- Try it: Pick out each line below containing "infty".

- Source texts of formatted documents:
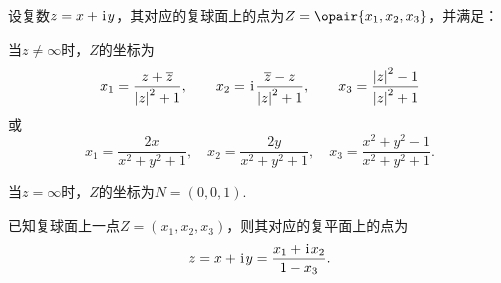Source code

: \begin{theorem}
设复数\(z = x + \kern1pt\mathrm{i}\kern1pt y\)，其对应的复球面上的点为\(Z=\opair{x_1,x_2,x_3}\)，并满足：

当\(z \neq \infty\)时，\(Z\)的坐标为\begin{equation*}
	x_1 = \frac{z + \overline{z}}{\abs{z}^2 + 1}, \qquad
	x_2 = \kern1pt\mathrm{i}\kern1pt\frac{\overline{z} - z}{\abs{z}^2 + 1}, \qquad
	x_3 = \frac{\abs{z}^2 - 1}{\abs{z}^2 + 1}
\end{equation*}
或\begin{equation*}
	x_1 = \frac{2x}{x^2+y^2+1}, \quad
	x_2 = \frac{2y}{x^2+y^2+1}, \quad
	x_3 = \frac{x^2+y^2-1}{x^2+y^2+1}.
\end{equation*}

当\(z = \infty\)时，\(Z\)的坐标为\(N = (0,0,1)\).
\end{theorem}

\begin{theorem}
已知复球面上一点\(Z=(x_1,x_2,x_3)\)，则其对应的复平面上的点为\begin{equation*}
	z = x + \kern1pt\mathrm{i}\kern1pt y
	= \frac{x_1+\kern1pt\mathrm{i}\kern1pt x_2}{1-x_3}.
\end{equation*}
\end{theorem}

- Solution:
当\(z \neq \infty\)时，\(Z\)的坐标为\begin{equation*}
当\(z = \infty\)时，\(Z\)的坐标为\(N = (0,0,1)\).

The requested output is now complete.